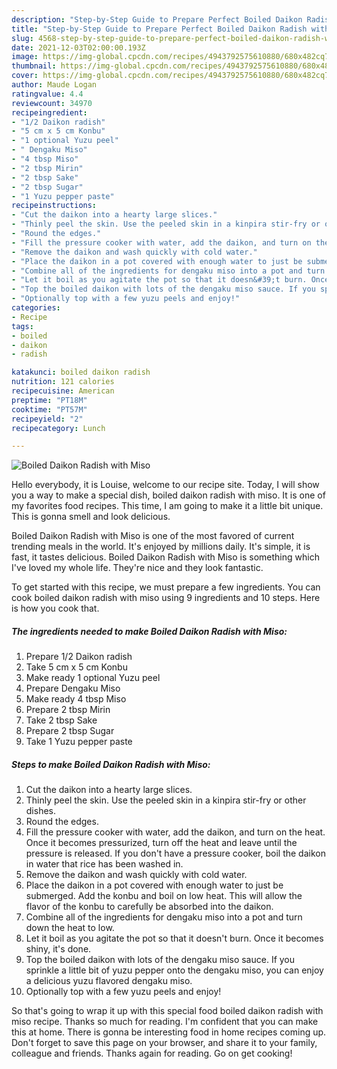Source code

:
 ```yaml
---
description: "Step-by-Step Guide to Prepare Perfect Boiled Daikon Radish with Miso"
title: "Step-by-Step Guide to Prepare Perfect Boiled Daikon Radish with Miso"
slug: 4568-step-by-step-guide-to-prepare-perfect-boiled-daikon-radish-with-miso
date: 2021-12-03T02:00:00.193Z
image: https://img-global.cpcdn.com/recipes/4943792575610880/680x482cq70/boiled-daikon-radish-with-miso-recipe-main-photo.jpg
thumbnail: https://img-global.cpcdn.com/recipes/4943792575610880/680x482cq70/boiled-daikon-radish-with-miso-recipe-main-photo.jpg
cover: https://img-global.cpcdn.com/recipes/4943792575610880/680x482cq70/boiled-daikon-radish-with-miso-recipe-main-photo.jpg
author: Maude Logan
ratingvalue: 4.4
reviewcount: 34970
recipeingredient:
- "1/2 Daikon radish"
- "5 cm x 5 cm Konbu"
- "1 optional Yuzu peel"
- " Dengaku Miso"
- "4 tbsp Miso"
- "2 tbsp Mirin"
- "2 tbsp Sake"
- "2 tbsp Sugar"
- "1 Yuzu pepper paste"
recipeinstructions:
- "Cut the daikon into a hearty large slices."
- "Thinly peel the skin. Use the peeled skin in a kinpira stir-fry or other dishes."
- "Round the edges."
- "Fill the pressure cooker with water, add the daikon, and turn on the heat. Once it becomes pressurized, turn off the heat and leave until the pressure is released. If you don&#39;t have a pressure cooker, boil the daikon in water that rice has been washed in."
- "Remove the daikon and wash quickly with cold water."
- "Place the daikon in a pot covered with enough water to just be submerged. Add the konbu and boil on low heat. This will allow the flavor of the konbu to carefully be absorbed into the daikon."
- "Combine all of the ingredients for dengaku miso into a pot and turn down the heat to low."
- "Let it boil as you agitate the pot so that it doesn&#39;t burn. Once it becomes shiny, it&#39;s done."
- "Top the boiled daikon with lots of the dengaku miso sauce. If you sprinkle a little bit of yuzu pepper onto the dengaku miso, you can enjoy a delicious yuzu flavored dengaku miso."
- "Optionally top with a few yuzu peels and enjoy!"
categories:
- Recipe
tags:
- boiled
- daikon
- radish

katakunci: boiled daikon radish 
nutrition: 121 calories
recipecuisine: American
preptime: "PT18M"
cooktime: "PT57M"
recipeyield: "2"
recipecategory: Lunch

---
```



![Boiled Daikon Radish with Miso](https://img-global.cpcdn.com/recipes/4943792575610880/680x482cq70/boiled-daikon-radish-with-miso-recipe-main-photo.jpg)

Hello everybody, it is Louise, welcome to our recipe site. Today, I will show you a way to make a special dish, boiled daikon radish with miso. It is one of my favorites food recipes. This time, I am going to make it a little bit unique. This is gonna smell and look delicious.

Boiled Daikon Radish with Miso is one of the most favored of current trending meals in the world. It's enjoyed by millions daily. It's simple, it is fast, it tastes delicious. Boiled Daikon Radish with Miso is something which I've loved my whole life. They're nice and they look fantastic.




To get started with this recipe, we must prepare a few ingredients. You can cook boiled daikon radish with miso using 9 ingredients and 10 steps. Here is how you cook that.

<!--inarticleads1-->

##### The ingredients needed to make Boiled Daikon Radish with Miso:

1. Prepare 1/2 Daikon radish
1. Take 5 cm x 5 cm Konbu
1. Make ready 1 optional Yuzu peel
1. Prepare  Dengaku Miso
1. Make ready 4 tbsp Miso
1. Prepare 2 tbsp Mirin
1. Take 2 tbsp Sake
1. Prepare 2 tbsp Sugar
1. Take 1 Yuzu pepper paste




<!--inarticleads2-->

##### Steps to make Boiled Daikon Radish with Miso:

1. Cut the daikon into a hearty large slices.
1. Thinly peel the skin. Use the peeled skin in a kinpira stir-fry or other dishes.
1. Round the edges.
1. Fill the pressure cooker with water, add the daikon, and turn on the heat. Once it becomes pressurized, turn off the heat and leave until the pressure is released. If you don&#39;t have a pressure cooker, boil the daikon in water that rice has been washed in.
1. Remove the daikon and wash quickly with cold water.
1. Place the daikon in a pot covered with enough water to just be submerged. Add the konbu and boil on low heat. This will allow the flavor of the konbu to carefully be absorbed into the daikon.
1. Combine all of the ingredients for dengaku miso into a pot and turn down the heat to low.
1. Let it boil as you agitate the pot so that it doesn&#39;t burn. Once it becomes shiny, it&#39;s done.
1. Top the boiled daikon with lots of the dengaku miso sauce. If you sprinkle a little bit of yuzu pepper onto the dengaku miso, you can enjoy a delicious yuzu flavored dengaku miso.
1. Optionally top with a few yuzu peels and enjoy!




So that's going to wrap it up with this special food boiled daikon radish with miso recipe. Thanks so much for reading. I'm confident that you can make this at home. There is gonna be interesting food in home recipes coming up. Don't forget to save this page on your browser, and share it to your family, colleague and friends. Thanks again for reading. Go on get cooking!
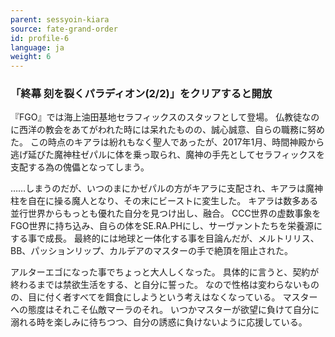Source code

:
 ```yaml
---
parent: sessyoin-kiara
source: fate-grand-order
id: profile-6
language: ja
weight: 6
---
```


### 「終幕 刻を裂くパラディオン(2/2)」をクリアすると開放

『FGO』では海上油田基地セラフィックスのスタッフとして登場。
仏教徒なのに西洋の教会をあてがわれた時には呆れたものの、誠心誠意、自らの職務に努めた。
この時点のキアラは紛れもなく聖人であったが、2017年1月、時間神殿から逃げ延びた魔神柱ゼパルに体を乗っ取られ、魔神の手先としてセラフィックスを支配する為の傀儡となってしまう。

……しまうのだが、いつのまにかゼパルの方がキアラに支配され、キアラは魔神柱を自在に操る魔人となり、その末にビーストに変生した。
キアラは数多ある並行世界からもっとも優れた自分を見つけ出し、融合。
CCC世界の虚数事象をFGO世界に持ち込み、自らの体をSE.RA.PHにし、サーヴァントたちを栄養源にする事で成長。
最終的には地球と一体化する事を目論んだが、メルトリリス、BB、パッションリップ、カルデアのマスターの手で絶頂を阻止された。

アルターエゴになった事でちょっと大人しくなった。
具体的に言うと、契約が終わるまでは禁欲生活をする、と自分に誓った。
なので性格は変わらないものの、目に付く者すべてを餌食にしようという考えはなくなっている。
マスターへの態度はそれこそ仏敵マーラのそれ。
いつかマスターが欲望に負けて自分に溺れる時を楽しみに待ちつつ、自分の誘惑に負けないように応援している。
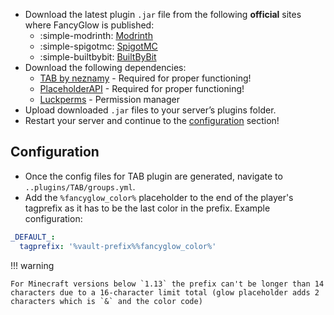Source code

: - Download the latest plugin `.jar` file from the following **official** sites where FancyGlow is published:
    - :simple-modrinth: [Modrinth](https://modrinth.com/plugin/fancy-glow)
    - :simple-spigotmc: [SpigotMC](https://www.spigotmc.org/resources/fancy-glow-%E2%9C%A8-free-cosmetics-plugin.116326/)
    - :simple-builtbybit: [BuiltByBit](https://builtbybit.com/resources/fancy-glow.43517/)
- Download the following dependencies:
    - [TAB by neznamy](https://modrinth.com/plugin/tab-was-taken/) - Required for proper functioning!
    - [PlaceholderAPI](https://www.spigotmc.org/resources/placeholderapi.6245/) - Required for proper functioning!
    - [Luckperms](https://modrinth.com/plugin/luckperms) - Permission manager
- Upload downloaded `.jar` files to your server’s plugins folder.
- Restart your server and continue to the [configuration](#configuration) section!

## Configuration

- Once the config files for TAB plugin are generated, navigate to `..plugins/TAB/groups.yml`.
- Add the `%fancyglow_color%` placeholder to the end of the player's tagprefix as it has to be the last color in the prefix. Example configuration:

```yml title="groups.yml"
_DEFAULT_:
  tagprefix: '%vault-prefix%%fancyglow_color%'
```

!!! warning

    For Minecraft versions below `1.13` the prefix can't be longer than 14 characters due to a 16-character limit total (glow placeholder adds 2 characters which is `&` and the color code)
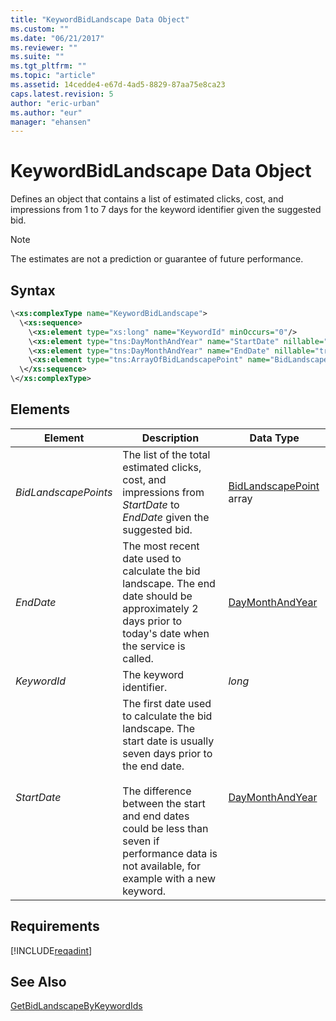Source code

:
 ```yaml
---
title: "KeywordBidLandscape Data Object"
ms.custom: ""
ms.date: "06/21/2017"
ms.reviewer: ""
ms.suite: ""
ms.tgt_pltfrm: ""
ms.topic: "article"
ms.assetid: 14cedde4-e67d-4ad5-8829-87aa75e8ca23
caps.latest.revision: 5
author: "eric-urban"
ms.author: "eur"
manager: "ehansen"
---
```

# KeywordBidLandscape Data Object
Defines an object that contains a list of estimated clicks, cost, and impressions from 1 to 7 days for the keyword identifier given the suggested bid.

> [!NOTE]
> The estimates are not a prediction or guarantee of future performance.

## Syntax

```xml
\<xs:complexType name="KeywordBidLandscape">
  \<xs:sequence>
    \<xs:element type="xs:long" name="KeywordId" minOccurs="0"/>
    \<xs:element type="tns:DayMonthAndYear" name="StartDate" nillable="true" minOccurs="0"/>
    \<xs:element type="tns:DayMonthAndYear" name="EndDate" nillable="true" minOccurs="0"/>
    \<xs:element type="tns:ArrayOfBidLandscapePoint" name="BidLandscapePoints"  nillable="true" minOccurs="0"/>
  \</xs:sequence>
\</xs:complexType>
```

## <a name="Elements"></a>Elements

|Element|Description|Data Type|
|-----------|---------------|-------------|
|*BidLandscapePoints*|The list of the total estimated clicks, cost, and impressions from *StartDate* to *EndDate* given the suggested bid.|[BidLandscapePoint](../adinsight-api/bidlandscapepoint-data-object.md) array|
|*EndDate*|The most recent date used to calculate the bid landscape. The end date should be approximately 2 days prior to today's date when the service is called.|[DayMonthAndYear](../adinsight-api/daymonthandyear-data-object.md)|
|*KeywordId*|The keyword identifier.|*long*|
|*StartDate*|The first date used to calculate the bid landscape. The start date is usually seven days prior to the end date.<br /><br />The difference between the start and end dates could be less than seven if performance data is not available, for example with a new keyword.|[DayMonthAndYear](../adinsight-api/daymonthandyear-data-object.md)|

## Requirements
[!INCLUDE[reqadint](../adinsight-api/includes/reqadint.md)]
## See Also
[GetBidLandscapeByKeywordIds](../adinsight-api/getbidlandscapebykeywordids-service-operation.md)

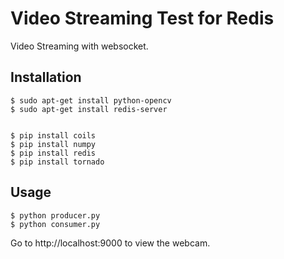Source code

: Video Streaming Test for Redis
===============

Video Streaming with websocket. 

Installation
------------

```
$ sudo apt-get install python-opencv
$ sudo apt-get install redis-server


$ pip install coils
$ pip install numpy
$ pip install redis
$ pip install tornado
```

Usage
-----
```
$ python producer.py
$ python consumer.py
```

   
Go to http://localhost:9000 to view the webcam.

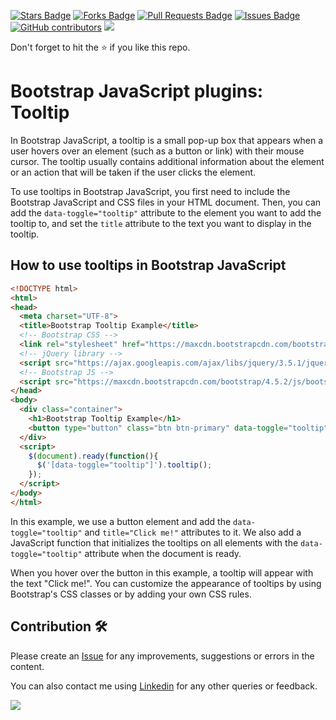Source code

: <a href="https://github.com/drshahizan/learn-php/stargazers"><img src="https://img.shields.io/github/stars/drshahizan/learn-php" alt="Stars Badge"/></a>
<a href="https://github.com/drshahizan/learn-php/network/members"><img src="https://img.shields.io/github/forks/drshahizan/learn-php" alt="Forks Badge"/></a>
<a href="https://github.com/drshahizan/learn-php/pulls"><img src="https://img.shields.io/github/issues-pr/drshahizan/learn-php" alt="Pull Requests Badge"/></a>
<a href="https://github.com/drshahizan/learn-php/issues"><img src="https://img.shields.io/github/issues/drshahizan/learn-php" alt="Issues Badge"/></a>
<a href="https://github.com/drshahizan/learn-php/graphs/contributors"><img alt="GitHub contributors" src="https://img.shields.io/github/contributors/drshahizan/learn-php?color=2b9348"></a>
![](https://visitor-badge.glitch.me/badge?page_id=drshahizan/learn-php)

Don't forget to hit the :star: if you like this repo.

# Bootstrap JavaScript plugins: Tooltip

In Bootstrap JavaScript, a tooltip is a small pop-up box that appears when a user hovers over an element (such as a button or link) with their mouse cursor. The tooltip usually contains additional information about the element or an action that will be taken if the user clicks the element.

To use tooltips in Bootstrap JavaScript, you first need to include the Bootstrap JavaScript and CSS files in your HTML document. Then, you can add the `data-toggle="tooltip"` attribute to the element you want to add the tooltip to, and set the `title` attribute to the text you want to display in the tooltip.

## How to use tooltips in Bootstrap JavaScript

```html
<!DOCTYPE html>
<html>
<head>
  <meta charset="UTF-8">
  <title>Bootstrap Tooltip Example</title>
  <!-- Bootstrap CSS -->
  <link rel="stylesheet" href="https://maxcdn.bootstrapcdn.com/bootstrap/4.5.2/css/bootstrap.min.css">
  <!-- jQuery library -->
  <script src="https://ajax.googleapis.com/ajax/libs/jquery/3.5.1/jquery.min.js"></script>
  <!-- Bootstrap JS -->
  <script src="https://maxcdn.bootstrapcdn.com/bootstrap/4.5.2/js/bootstrap.min.js"></script>
</head>
<body>
  <div class="container">
    <h1>Bootstrap Tooltip Example</h1>
    <button type="button" class="btn btn-primary" data-toggle="tooltip" title="Click me!">Hover over me</button>
  </div>
  <script>
    $(document).ready(function(){
      $('[data-toggle="tooltip"]').tooltip(); 
    });
  </script>
</body>
</html>
```

In this example, we use a button element and add the `data-toggle="tooltip"` and `title="Click me!"` attributes to it. We also add a JavaScript function that initializes the tooltips on all elements with the `data-toggle="tooltip"` attribute when the document is ready.

When you hover over the button in this example, a tooltip will appear with the text "Click me!". You can customize the appearance of tooltips by using Bootstrap's CSS classes or by adding your own CSS rules.

## Contribution 🛠️
Please create an [Issue](https://github.com/drshahizan/learn-php/issues) for any improvements, suggestions or errors in the content.

You can also contact me using [Linkedin](https://www.linkedin.com/in/drshahizan/) for any other queries or feedback.

![](https://visitor-badge.glitch.me/badge?page_id=drshahizan)
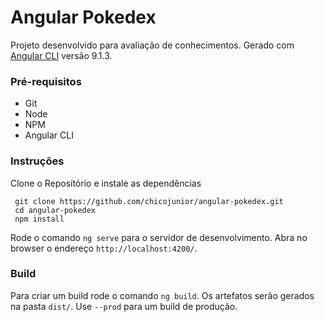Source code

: # Angular Pokedex

Projeto desenvolvido para avaliação de conhecimentos. Gerado com [Angular CLI](https://github.com/angular/angular-cli) versão 9.1.3.

### Pré-requisitos

- Git
- Node
- NPM
- Angular CLI

### Instruções

Clone o Reposítório e instale as dependências
```shell
 git clone https://github.com/chicojunior/angular-pokedex.git
 cd angular-pokedex
 npm install
```

Rode o comando `ng serve` para o servidor de desenvolvimento. Abra no browser o endereço `http://localhost:4200/`.

### Build

Para criar um build rode o comando `ng build`. Os artefatos serão gerados na pasta `dist/`. Use `--prod` para um build de produção.
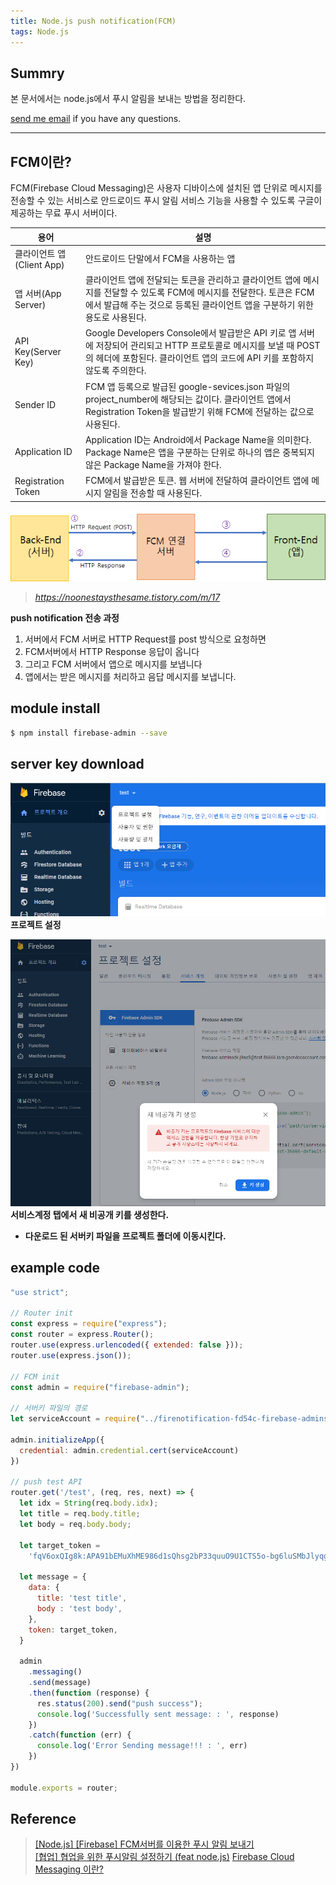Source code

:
 ```yaml
---
title: Node.js push notification(FCM)
tags: Node.js
---
```


## Summry

본 문서에서는 node.js에서 푸시 알림을 보내는 방법을 정리한다.  

[send me email](mailto:jewel7492@gmail.com) if you have any questions.

<!--more-->

---

## FCM이란?

FCM(Firebase Cloud Messaging)은 사용자 디바이스에 설치된 앱 단위로 메시지를 전송할 수 있는 서비스로 안드로이드 푸시 알림 서비스 기능을 사용할 수 있도록 구글이 제공하는 무료 푸시 서버이다.

|용어|설명|
|---|---|
|클라이언트 앱(Client App)|안드로이드 단말에서 FCM을 사용하는 앱|
|앱 서버(App Server)|클라이언트 앱에 전달되는 토큰을 관리하고 클라이언트 앱에 메시지를 전달할 수 있도록 FCM에 메시지를 전달한다. 토큰은 FCM에서 발급해 주는 것으로 등록된 클라이언트 앱을 구분하기 위한 용도로 사용된다.|
|API Key(Server Key)|Google Developers Console에서 발급받은 API 키로 앱 서버에 저장되어 관리되고 HTTP 프로토콜로 메시지를 보낼 때 POST의 헤더에 포함된다. 클라이언트 앱의 코드에 API 키를 포함하지 않도록 주의한다.|
|Sender ID|FCM 앱 등록으로 발급된 google-sevices.json 파일의 project_number에 해당되는 값이다. 클라이언트 앱에서 Registration Token을 발급받기 위해 FCM에 전달하는 값으로 사용된다.|
|Application ID|Application ID는 Android에서 Package Name을 의미한다. Package Name은 앱을 구분하는 단위로 하나의 앱은 중복되지 않은 Package Name을 가져야 한다.|
|Registration Token|FCM에서 발급받은 토큰. 웹 서버에 전달하여 클라이언트 앱에 메시지 알림을 전송할 때 사용된다.|

![그림1](/assets/Node.js/push_notification/1.png)
> *https://noonestaysthesame.tistory.com/m/17*

**push notification 전송 과정**  
1. 서버에서 FCM 서버로 HTTP Request를 post 방식으로 요청하면
2. FCM서버에서 HTTP Response 응답이 옵니다
3. 그리고 FCM 서버에서 앱으로 메시지를 보냅니다
4. 앱에서는 받은 메시지를 처리하고 음답 메시지를 보냅니다.

## module install

```bash
$ npm install firebase-admin --save
```

## server key download

![그림2](/assets/Node.js/push_notification/2.PNG)
**프로젝트 설정**  

![그림3](/assets/Node.js/push_notification/3.PNG)
**서비스계정 탭에서 새 비공개 키를 생성한다.**  

* **다운로드 된 서버키 파일을 프로젝트 폴더에 이동시킨다.**  

## example code

```javascript
"use strict";

// Router init
const express = require("express");
const router = express.Router();
router.use(express.urlencoded({ extended: false }));
router.use(express.json());

// FCM init
const admin = require("firebase-admin");

// 서버키 파일의 경로
let serviceAccount = require("../firenotification-fd54c-firebase-adminsdk-qxgro-378402825f.json");

admin.initializeApp({
  credential: admin.credential.cert(serviceAccount)
})

// push test API
router.get('/test', (req, res, next) => {
  let idx = String(req.body.idx);
  let title = req.body.title;
  let body = req.body.body;

  let target_token =
    'fqV6oxQIg8k:APA91bEMuXhME986d1sQhsg2bP33quuO9U1CTS5o-bg6luSMbJlyqgtVB7YUPG-ch3UHJMtVX8-1AJxV0y0YEbvOS80KrQqIJoOX75QuBYiWnsUkSohjW5_uDqkHkEUIRgjub1xPl1k9';

  let message = {
    data: {
      title: 'test title',
      body : 'test body',
    },
    token: target_token,
  }

  admin
    .messaging()
    .send(message)
    .then(function (response) {
      res.status(200).send("push success");
      console.log('Successfully sent message: : ', response)
    })
    .catch(function (err) {
      console.log('Error Sending message!!! : ', err)
    })
})

module.exports = router;
```

## Reference

> [[Node.js] [Firebase] FCM서버를 이용한 푸시 알림 보내기](https://noonestaysthesame.tistory.com/m/17)  
> [[협업] 협업을 위한 푸시알림 설정하기 (feat node.js)](https://overcome-the-limits.tistory.com/entry/%ED%98%91%EC%97%85-%ED%98%91%EC%97%85%EC%9D%84-%EC%9C%84%ED%95%9C-%ED%91%B8%EC%8B%9C%EC%95%8C%EB%A6%BC-Agenda-node-schedule-%EC%84%A4%EC%A0%95%ED%95%98%EA%B8%B0-feat-nodejs)
> [Firebase Cloud Messaging 이란?](https://m.blog.naver.com/devks0228/221666814076)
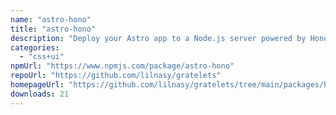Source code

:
 ```yaml
---
name: "astro-hono"
title: "astro-hono"
description: "Deploy your Astro app to a Node.js server powered by Hono."
categories:
  - "css+ui"
npmUrl: "https://www.npmjs.com/package/astro-hono"
repoUrl: "https://github.com/lilnasy/gratelets"
homepageUrl: "https://github.com/lilnasy/gratelets/tree/main/packages/hono"
downloads: 21
---
```

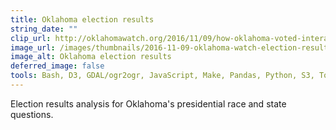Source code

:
 ```yaml
---
title: Oklahoma election results
string_date: ""
clip_url: http://oklahomawatch.org/2016/11/09/how-oklahoma-voted-interactive-maps-with-precinct-level-results/
image_url: /images/thumbnails/2016-11-09-oklahoma-watch-election-results.png
image_alt: Oklahoma election results
deferred_image: false
tools: Bash, D3, GDAL/ogr2ogr, JavaScript, Make, Pandas, Python, S3, TopoJSON
---
```

Election results analysis for Oklahoma's presidential race and state questions.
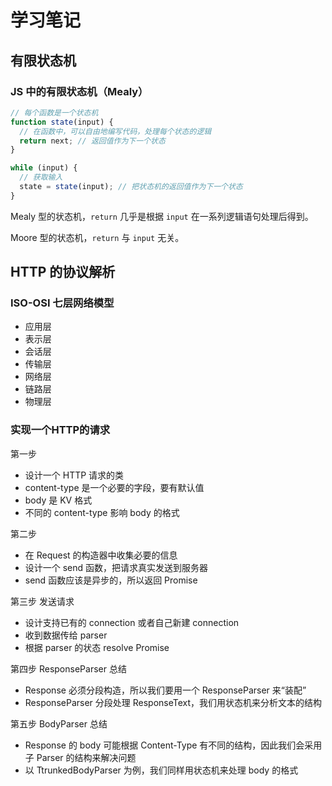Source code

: # 学习笔记

## 有限状态机

### JS 中的有限状态机（Mealy）

```js
// 每个函数是一个状态机
function state(input) {
  // 在函数中，可以自由地编写代码，处理每个状态的逻辑
  return next; // 返回值作为下一个状态
}

while (input) {
  // 获取输入
  state = state(input); // 把状态机的返回值作为下一个状态
}
```

Mealy 型的状态机，`return` 几乎是根据 `input` 在一系列逻辑语句处理后得到。

Moore 型的状态机，`return` 与 `input` 无关。



## HTTP 的协议解析

### ISO-OSI 七层网络模型

- 应用层
- 表示层
- 会话层
- 传输层
- 网络层
- 链路层
- 物理层



### 实现一个HTTP的请求

第一步

- 设计一个 HTTP 请求的类
- content-type 是一个必要的字段，要有默认值
- body 是 KV 格式
- 不同的 content-type 影响 body 的格式

第二步

- 在 Request 的构造器中收集必要的信息
- 设计一个 send 函数，把请求真实发送到服务器
- send 函数应该是异步的，所以返回 Promise

第三步 发送请求

- 设计支持已有的 connection 或者自己新建 connection
- 收到数据传给 parser
- 根据 parser 的状态 resolve Promise

第四步 ResponseParser 总结

- Response 必须分段构造，所以我们要用一个 ResponseParser 来“装配”
- ResponseParser 分段处理 ResponseText，我们用状态机来分析文本的结构

第五步 BodyParser 总结

- Response 的 body 可能根据 Content-Type 有不同的结构，因此我们会采用子 Parser 的结构来解决问题
- 以 TtrunkedBodyParser 为例，我们同样用状态机来处理 body 的格式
○ ○ ○
WHAT YOU WILL DO = Your answer should consist of all lines in the listing above that contain "true".

SOLUTION TO THE PROBLEM =
    \<xs:element type="tns:DayMonthAndYear" name="StartDate" nillable="true" minOccurs="0"/>
    \<xs:element type="tns:DayMonthAndYear" name="EndDate" nillable="true" minOccurs="0"/>
    \<xs:element type="tns:ArrayOfBidLandscapePoint" name="BidLandscapePoints"  nillable="true" minOccurs="0"/>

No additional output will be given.